Aim of the exercise:
Only the lines holding "jako" are wanted; find them in the listing and return each one.
━━━━━━━━━━━━━━━━━━━━
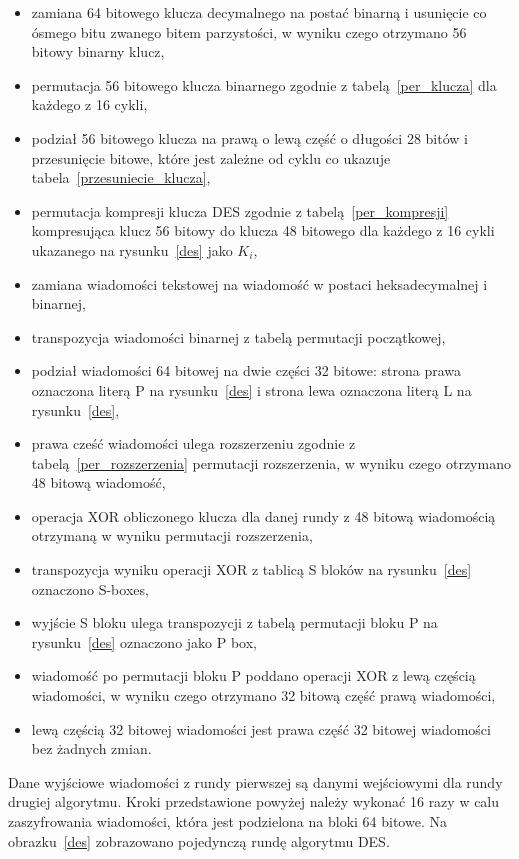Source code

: \documentclass[12p]{article}
\begin{document}
\begin{itemize}
\item zamiana 64 bitowego klucza decymalnego na postać binarną i usunięcie co ósmego bitu zwanego bitem parzystości, w wyniku czego otrzymano 56 bitowy binarny klucz,
\item permutacja 56 bitowego klucza binarnego zgodnie z tabelą~\ref{per_klucza} dla każdego z 16 cykli,
\item podział 56 bitowego klucza na prawą o lewą część o długości 28 bitów i przesunięcie bitowe, które jest zależne od cyklu co ukazuje tabela~\ref{przesuniecie_klucza},
\item permutacja kompresji klucza DES zgodnie z tabelą~\ref{per_kompresji} kompresująca klucz 56 bitowy do klucza 48 bitowego dla każdego z 16 cykli ukazanego na rysunku~\ref{des} jako $K_{i}$,
\item zamiana wiadomości tekstowej na wiadomość w postaci heksadecymalnej i binarnej,
\item transpozycja wiadomości binarnej z tabelą permutacji początkowej,
\item podział wiadomości 64 bitowej na dwie części 32 bitowe: strona prawa oznaczona literą P na rysunku~\ref{des} i strona lewa oznaczona literą L na rysunku~\ref{des},
\item prawa cześć wiadomości ulega rozszerzeniu zgodnie z tabelą~\ref{per_rozszerzenia} permutacji rozszerzenia, w wyniku czego otrzymano 48 bitową wiadomość,
\item operacja XOR obliczonego klucza dla danej rundy z 48 bitową wiadomością otrzymaną w wyniku permutacji rozszerzenia,
\item transpozycja wyniku operacji XOR z tablicą S bloków na rysunku~\ref{des} oznaczono S-boxes,
\item wyjście S bloku ulega transpozycji z tabelą permutacji bloku P na rysunku~\ref{des} oznaczono jako P box,
\item wiadomość po permutacji bloku P poddano operacji XOR z lewą częścią wiadomości, w wyniku czego otrzymano 32 bitową część prawą wiadomości,
\item lewą częścią 32 bitowej wiadomości jest prawa część 32 bitowej wiadomości bez żadnych zmian.
\end{itemize}
Dane wyjściowe wiadomości z rundy pierwszej są danymi wejściowymi dla rundy drugiej algorytmu. Kroki przedstawione powyżej należy wykonać 16 razy w calu zaszyfrowania wiadomości, która jest podzielona na bloki 64 bitowe. Na obrazku~\ref{des} zobrazowano pojedynczą rundę algorytmu DES.
\end{document}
━━━━━━━━━━━━━━━━━━━━
Exercise answer:
\item permutacja kompresji klucza DES zgodnie z tabelą~\ref{per_kompresji} kompresująca klucz 56 bitowy do klucza 48 bitowego dla każdego z 16 cykli ukazanego na rysunku~\ref{des} jako $K_{i}$,
\item wyjście S bloku ulega transpozycji z tabelą permutacji bloku P na rysunku~\ref{des} oznaczono jako P box,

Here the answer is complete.